Peter wrote: Prove that there exist an infinite number of ordered pairs $ (a,b)$ of integers such that for every positive integer $ t$, the number $ at+b$ is a triangular number if and only if $ t$ is a triangular number. Let $ \mathcal{T}$ be the set of triangular numbers: \[ \mathcal{T}=\left\{\frac{n(n+1)}{2}\;\vert\; n\in\mathbb{N}_{\geq 0}\right\}.\] We prove the following proposition. Suppose that $ d$ is an odd integer (so that $ d^{2}\equiv 1\; (mod\; 8)$). Let $ t$ be a positive integer. Then, $ t\in\mathcal{T}$ if and only if $ d^{2}t+\frac{d^{2}-1}{8}\in\mathcal{T}$. {Proof} $ (\Rightarrow)$ Assume that $ t\in\mathcal{T}$ so that $ t =\frac{\alpha(\alpha+1)}{2}$ for some $ \alpha\in\mathbb{N}_{\geq 0}$. Set $ l =\frac{d (2\alpha+1)-1}{2}$. Since $ d$ is odd, we see that $ l\in\mathbb{N}_{\geq 0}$. One may easily check that \[ d^{2}t+\frac{d^{2}-1}{8}=d^{2}\frac{\alpha(\alpha+1)}{2}+\frac{d^{2}-1}{8}=\frac{l(l+1)}{2}\in\mathcal{T}.\] $ (\Leftarrow)$ Assume that $ d^{2}t+\frac{d^{2}-1}{8}\in\mathcal{T}$ so that \[ d^{2}t+\frac{d^{2}-1}{8}=\frac{l(l+1)}{2}\] for some $ l\in\mathbb{N}_{\geq 0}$. It follows that \[ (8t+1) d^{2}=(2l+1)^{2}\] so that $ 8t+1$ is a square of an odd integer $ 2\alpha+1$, where $ \alpha\in\mathbb{N}_{\geq 0}$. Therefore, $ t =\frac{\alpha(\alpha+1)}{2}\in\mathcal{T}$.
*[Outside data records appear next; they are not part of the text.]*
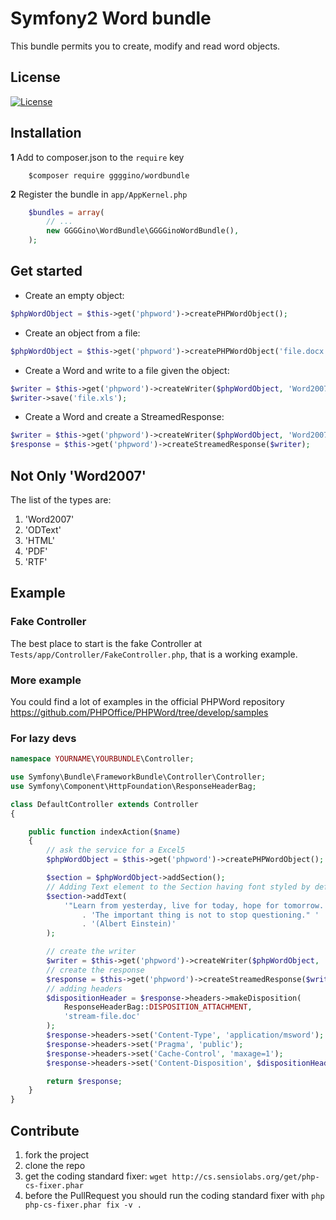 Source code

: Symfony2 Word bundle
============

This bundle permits you to create, modify and read word objects.

## License

[![License](https://poser.pugx.org/liuggio/ExcelBundle/license.png)](LICENSE)

## Installation

**1**  Add to composer.json to the `require` key

``` shell
    $composer require ggggino/wordbundle
``` 

**2** Register the bundle in ``app/AppKernel.php``

``` php
    $bundles = array(
        // ...
        new GGGGino\WordBundle\GGGGinoWordBundle(),
    );
```

## Get started

- Create an empty object:

``` php
$phpWordObject = $this->get('phpword')->createPHPWordObject();
```

- Create an object from a file:

``` php
$phpWordObject = $this->get('phpword')->createPHPWordObject('file.docx');
```

- Create a Word and write to a file given the object:

```php
$writer = $this->get('phpword')->createWriter($phpWordObject, 'Word2007');
$writer->save('file.xls');
```

- Create a Word and create a StreamedResponse:

```php
$writer = $this->get('phpword')->createWriter($phpWordObject, 'Word2007');
$response = $this->get('phpword')->createStreamedResponse($writer);
```

## Not Only 'Word2007'

The list of the types are:

1.  'Word2007'
2.  'ODText'
3.  'HTML'
4.  'PDF'
5.  'RTF'

## Example

### Fake Controller

The best place to start is the fake Controller at `Tests/app/Controller/FakeController.php`, that is a working example.

### More example

You could find a lot of examples in the official PHPWord repository https://github.com/PHPOffice/PHPWord/tree/develop/samples

### For lazy devs

``` php
namespace YOURNAME\YOURBUNDLE\Controller;

use Symfony\Bundle\FrameworkBundle\Controller\Controller;
use Symfony\Component\HttpFoundation\ResponseHeaderBag;

class DefaultController extends Controller
{

    public function indexAction($name)
    {
        // ask the service for a Excel5
        $phpWordObject = $this->get('phpword')->createPHPWordObject();

        $section = $phpWordObject->addSection();
        // Adding Text element to the Section having font styled by default...
        $section->addText(
            '"Learn from yesterday, live for today, hope for tomorrow. '
                . 'The important thing is not to stop questioning." '
                . '(Albert Einstein)'
        );

        // create the writer
        $writer = $this->get('phpword')->createWriter($phpWordObject, 'Word2007');
        // create the response
        $response = $this->get('phpword')->createStreamedResponse($writer);
        // adding headers
        $dispositionHeader = $response->headers->makeDisposition(
            ResponseHeaderBag::DISPOSITION_ATTACHMENT,
            'stream-file.doc'
        );
        $response->headers->set('Content-Type', 'application/msword');
        $response->headers->set('Pragma', 'public');
        $response->headers->set('Cache-Control', 'maxage=1');
        $response->headers->set('Content-Disposition', $dispositionHeader);

        return $response;        
    }
}
```

## Contribute

1. fork the project
2. clone the repo
3. get the coding standard fixer: `wget http://cs.sensiolabs.org/get/php-cs-fixer.phar`
4. before the PullRequest you should run the coding standard fixer with `php php-cs-fixer.phar fix -v .`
Let $ a = (2l+1)^2, b= \frac{l(l+1)}{2}$ Whenever $at + b$ is triangular, say $k(k+1)/2$, By trivial calculations, $t = \frac{(\frac{k-l}{2l+1})(\frac{k-l}{2l+1} + 1)}{2}$ Since $t$ is an integer, we know that $\frac{k-l}{2l+1}$ is also an integer. And hence, $t$ is triangular. Similarly in the reverse case, we may express any integer $ m$ as $\frac{k-l}{2l+1}$ and hence the result follows.